[Opening Information section]

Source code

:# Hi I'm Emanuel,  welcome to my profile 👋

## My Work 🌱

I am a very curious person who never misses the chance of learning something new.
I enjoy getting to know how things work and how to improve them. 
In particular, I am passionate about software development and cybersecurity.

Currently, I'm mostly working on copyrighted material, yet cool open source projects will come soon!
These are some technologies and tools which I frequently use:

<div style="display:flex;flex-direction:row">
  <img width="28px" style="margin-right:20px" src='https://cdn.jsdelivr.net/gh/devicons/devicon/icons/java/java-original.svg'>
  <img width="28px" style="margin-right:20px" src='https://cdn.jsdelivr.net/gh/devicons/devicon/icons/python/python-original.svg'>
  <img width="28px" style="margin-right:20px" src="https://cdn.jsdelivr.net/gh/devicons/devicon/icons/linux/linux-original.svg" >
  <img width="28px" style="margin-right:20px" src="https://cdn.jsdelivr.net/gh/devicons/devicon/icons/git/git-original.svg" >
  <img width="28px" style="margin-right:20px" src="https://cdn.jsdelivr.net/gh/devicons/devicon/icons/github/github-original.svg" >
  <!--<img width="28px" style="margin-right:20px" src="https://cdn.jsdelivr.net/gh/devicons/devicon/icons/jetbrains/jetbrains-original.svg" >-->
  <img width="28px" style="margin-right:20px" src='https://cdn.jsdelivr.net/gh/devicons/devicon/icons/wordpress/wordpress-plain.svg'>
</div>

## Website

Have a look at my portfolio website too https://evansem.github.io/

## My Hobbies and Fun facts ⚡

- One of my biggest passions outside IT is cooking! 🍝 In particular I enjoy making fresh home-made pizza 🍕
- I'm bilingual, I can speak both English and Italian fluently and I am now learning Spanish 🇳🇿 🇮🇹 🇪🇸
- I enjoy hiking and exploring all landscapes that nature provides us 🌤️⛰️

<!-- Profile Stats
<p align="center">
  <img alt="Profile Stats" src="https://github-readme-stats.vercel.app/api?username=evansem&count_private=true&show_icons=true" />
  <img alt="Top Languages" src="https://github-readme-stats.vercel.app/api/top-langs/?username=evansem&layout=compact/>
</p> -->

[Closing Information section]

Task requirements: Repeat the material exactly. Every line should match.

Task response:
Source code

:# Hi I'm Emanuel,  welcome to my profile 👋

## My Work 🌱

I am a very curious person who never misses the chance of learning something new.
I enjoy getting to know how things work and how to improve them. 
In particular, I am passionate about software development and cybersecurity.

Currently, I'm mostly working on copyrighted material, yet cool open source projects will come soon!
These are some technologies and tools which I frequently use:

<div style="display:flex;flex-direction:row">
  <img width="28px" style="margin-right:20px" src='https://cdn.jsdelivr.net/gh/devicons/devicon/icons/java/java-original.svg'>
  <img width="28px" style="margin-right:20px" src='https://cdn.jsdelivr.net/gh/devicons/devicon/icons/python/python-original.svg'>
  <img width="28px" style="margin-right:20px" src="https://cdn.jsdelivr.net/gh/devicons/devicon/icons/linux/linux-original.svg" >
  <img width="28px" style="margin-right:20px" src="https://cdn.jsdelivr.net/gh/devicons/devicon/icons/git/git-original.svg" >
  <img width="28px" style="margin-right:20px" src="https://cdn.jsdelivr.net/gh/devicons/devicon/icons/github/github-original.svg" >
  <!--<img width="28px" style="margin-right:20px" src="https://cdn.jsdelivr.net/gh/devicons/devicon/icons/jetbrains/jetbrains-original.svg" >-->
  <img width="28px" style="margin-right:20px" src='https://cdn.jsdelivr.net/gh/devicons/devicon/icons/wordpress/wordpress-plain.svg'>
</div>

## Website

Have a look at my portfolio website too https://evansem.github.io/

## My Hobbies and Fun facts ⚡

- One of my biggest passions outside IT is cooking! 🍝 In particular I enjoy making fresh home-made pizza 🍕
- I'm bilingual, I can speak both English and Italian fluently and I am now learning Spanish 🇳🇿 🇮🇹 🇪🇸
- I enjoy hiking and exploring all landscapes that nature provides us 🌤️⛰️

<!-- Profile Stats
<p align="center">
  <img alt="Profile Stats" src="https://github-readme-stats.vercel.app/api?username=evansem&count_private=true&show_icons=true" />
  <img alt="Top Languages" src="https://github-readme-stats.vercel.app/api/top-langs/?username=evansem&layout=compact/>
</p> -->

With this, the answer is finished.